Task brief: Only the lines from the start of the data below through the line that contains "There are times" are to be copied, exactly and without pictures.

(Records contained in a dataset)

_____

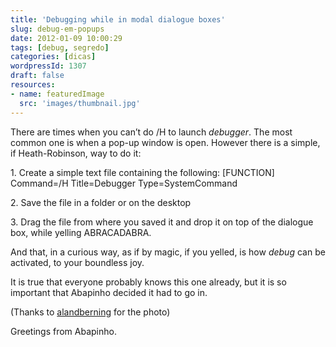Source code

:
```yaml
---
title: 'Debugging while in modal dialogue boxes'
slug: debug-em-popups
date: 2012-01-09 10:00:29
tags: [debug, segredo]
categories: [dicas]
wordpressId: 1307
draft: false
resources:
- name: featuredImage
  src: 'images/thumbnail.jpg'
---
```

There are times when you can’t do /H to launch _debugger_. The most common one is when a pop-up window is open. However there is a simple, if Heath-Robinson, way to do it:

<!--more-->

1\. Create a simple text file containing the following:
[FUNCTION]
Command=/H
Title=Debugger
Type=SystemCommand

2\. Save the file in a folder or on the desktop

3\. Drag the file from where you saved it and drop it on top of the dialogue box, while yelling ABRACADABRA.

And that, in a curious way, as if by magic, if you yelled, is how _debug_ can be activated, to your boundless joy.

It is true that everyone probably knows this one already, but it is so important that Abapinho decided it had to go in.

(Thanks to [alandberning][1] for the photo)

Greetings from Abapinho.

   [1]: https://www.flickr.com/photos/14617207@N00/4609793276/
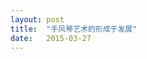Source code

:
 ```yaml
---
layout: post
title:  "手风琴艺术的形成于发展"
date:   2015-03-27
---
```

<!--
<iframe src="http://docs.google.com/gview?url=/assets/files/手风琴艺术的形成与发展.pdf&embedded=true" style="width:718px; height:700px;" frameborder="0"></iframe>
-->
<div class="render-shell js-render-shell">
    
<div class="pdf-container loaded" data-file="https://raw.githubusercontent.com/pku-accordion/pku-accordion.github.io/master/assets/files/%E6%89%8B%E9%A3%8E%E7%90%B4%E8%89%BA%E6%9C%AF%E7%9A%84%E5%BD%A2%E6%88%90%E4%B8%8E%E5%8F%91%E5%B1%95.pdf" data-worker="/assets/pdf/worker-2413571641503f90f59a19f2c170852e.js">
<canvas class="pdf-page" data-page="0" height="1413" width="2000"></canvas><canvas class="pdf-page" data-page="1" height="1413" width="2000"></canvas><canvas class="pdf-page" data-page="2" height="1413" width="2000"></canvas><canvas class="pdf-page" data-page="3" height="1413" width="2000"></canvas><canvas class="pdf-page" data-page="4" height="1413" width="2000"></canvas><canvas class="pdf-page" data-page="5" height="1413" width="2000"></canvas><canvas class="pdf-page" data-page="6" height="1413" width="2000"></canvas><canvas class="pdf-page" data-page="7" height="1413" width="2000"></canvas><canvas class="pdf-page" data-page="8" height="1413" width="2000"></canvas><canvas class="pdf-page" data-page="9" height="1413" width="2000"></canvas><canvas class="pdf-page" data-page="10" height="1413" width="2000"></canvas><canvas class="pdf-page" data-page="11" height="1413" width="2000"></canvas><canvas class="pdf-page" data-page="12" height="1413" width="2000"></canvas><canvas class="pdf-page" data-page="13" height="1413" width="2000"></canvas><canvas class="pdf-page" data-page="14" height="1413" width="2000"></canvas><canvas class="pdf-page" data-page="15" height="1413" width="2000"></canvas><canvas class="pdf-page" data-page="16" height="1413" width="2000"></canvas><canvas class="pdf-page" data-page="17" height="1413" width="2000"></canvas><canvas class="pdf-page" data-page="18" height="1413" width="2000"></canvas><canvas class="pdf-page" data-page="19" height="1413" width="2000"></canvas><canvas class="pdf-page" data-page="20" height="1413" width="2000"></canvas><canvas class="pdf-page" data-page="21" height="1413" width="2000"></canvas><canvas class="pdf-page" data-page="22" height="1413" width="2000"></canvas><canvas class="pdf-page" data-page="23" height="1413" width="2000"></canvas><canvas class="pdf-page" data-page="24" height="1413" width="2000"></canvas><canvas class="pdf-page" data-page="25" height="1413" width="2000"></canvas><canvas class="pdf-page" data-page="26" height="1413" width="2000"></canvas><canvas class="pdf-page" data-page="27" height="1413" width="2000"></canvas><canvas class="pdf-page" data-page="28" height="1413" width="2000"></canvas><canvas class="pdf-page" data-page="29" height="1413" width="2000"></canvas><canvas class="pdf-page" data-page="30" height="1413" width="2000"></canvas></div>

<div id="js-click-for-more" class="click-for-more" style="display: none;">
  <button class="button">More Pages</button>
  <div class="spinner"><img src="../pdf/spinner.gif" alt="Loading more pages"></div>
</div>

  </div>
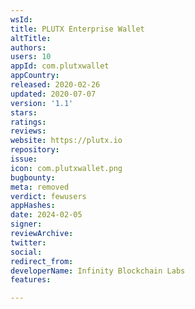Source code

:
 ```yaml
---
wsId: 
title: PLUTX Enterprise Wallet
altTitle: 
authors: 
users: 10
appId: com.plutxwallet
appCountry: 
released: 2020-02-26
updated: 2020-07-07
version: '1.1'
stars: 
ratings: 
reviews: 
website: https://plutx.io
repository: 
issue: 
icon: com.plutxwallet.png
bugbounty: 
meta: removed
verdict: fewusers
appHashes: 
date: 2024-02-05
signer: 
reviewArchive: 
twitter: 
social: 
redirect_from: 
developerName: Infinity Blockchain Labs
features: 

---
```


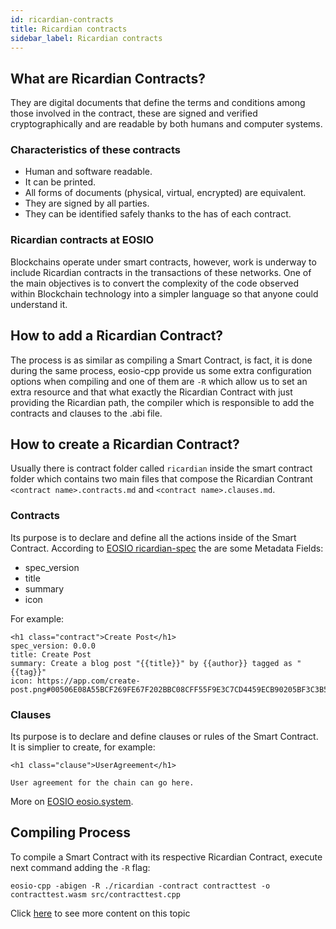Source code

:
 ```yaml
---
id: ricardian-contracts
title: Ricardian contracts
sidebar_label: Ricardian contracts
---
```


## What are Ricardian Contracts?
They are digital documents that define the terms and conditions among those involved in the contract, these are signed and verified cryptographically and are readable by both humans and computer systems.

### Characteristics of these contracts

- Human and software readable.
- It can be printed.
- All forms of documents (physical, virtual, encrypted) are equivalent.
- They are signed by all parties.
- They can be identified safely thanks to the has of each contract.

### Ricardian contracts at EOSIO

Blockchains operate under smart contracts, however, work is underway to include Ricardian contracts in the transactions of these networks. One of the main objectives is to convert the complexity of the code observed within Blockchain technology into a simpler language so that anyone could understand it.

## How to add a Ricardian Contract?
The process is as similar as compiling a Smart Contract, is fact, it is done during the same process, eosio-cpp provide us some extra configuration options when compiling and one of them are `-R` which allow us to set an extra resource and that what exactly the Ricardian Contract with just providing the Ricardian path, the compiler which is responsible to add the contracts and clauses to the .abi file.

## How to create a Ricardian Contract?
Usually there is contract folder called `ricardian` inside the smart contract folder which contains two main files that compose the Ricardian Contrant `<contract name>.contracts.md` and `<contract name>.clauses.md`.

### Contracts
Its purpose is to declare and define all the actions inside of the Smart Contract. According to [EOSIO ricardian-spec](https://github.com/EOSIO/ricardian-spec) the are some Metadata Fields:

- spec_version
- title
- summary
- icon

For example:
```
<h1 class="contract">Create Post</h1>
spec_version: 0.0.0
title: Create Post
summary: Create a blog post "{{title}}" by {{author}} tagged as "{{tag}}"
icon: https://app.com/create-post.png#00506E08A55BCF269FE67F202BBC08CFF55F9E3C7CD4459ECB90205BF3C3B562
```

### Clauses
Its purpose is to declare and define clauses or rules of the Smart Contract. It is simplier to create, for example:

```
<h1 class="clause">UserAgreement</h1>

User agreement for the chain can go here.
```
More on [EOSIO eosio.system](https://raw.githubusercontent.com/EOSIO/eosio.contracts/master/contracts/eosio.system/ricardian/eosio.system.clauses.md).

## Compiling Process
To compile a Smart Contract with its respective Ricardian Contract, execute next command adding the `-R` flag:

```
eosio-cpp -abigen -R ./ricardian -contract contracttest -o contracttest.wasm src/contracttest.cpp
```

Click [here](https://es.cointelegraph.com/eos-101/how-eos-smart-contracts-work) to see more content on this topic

_____

Final answer:
Source code

:
```yaml
---
title: 'Debugging while in modal dialogue boxes'
slug: debug-em-popups
date: 2012-01-09 10:00:29
tags: [debug, segredo]
categories: [dicas]
wordpressId: 1307
draft: false
resources:
- name: featuredImage
  src: 'images/thumbnail.jpg'
---
```

There are times when you can’t do /H to launch _debugger_. The most common one is when a pop-up window is open. However there is a simple, if Heath-Robinson, way to do it:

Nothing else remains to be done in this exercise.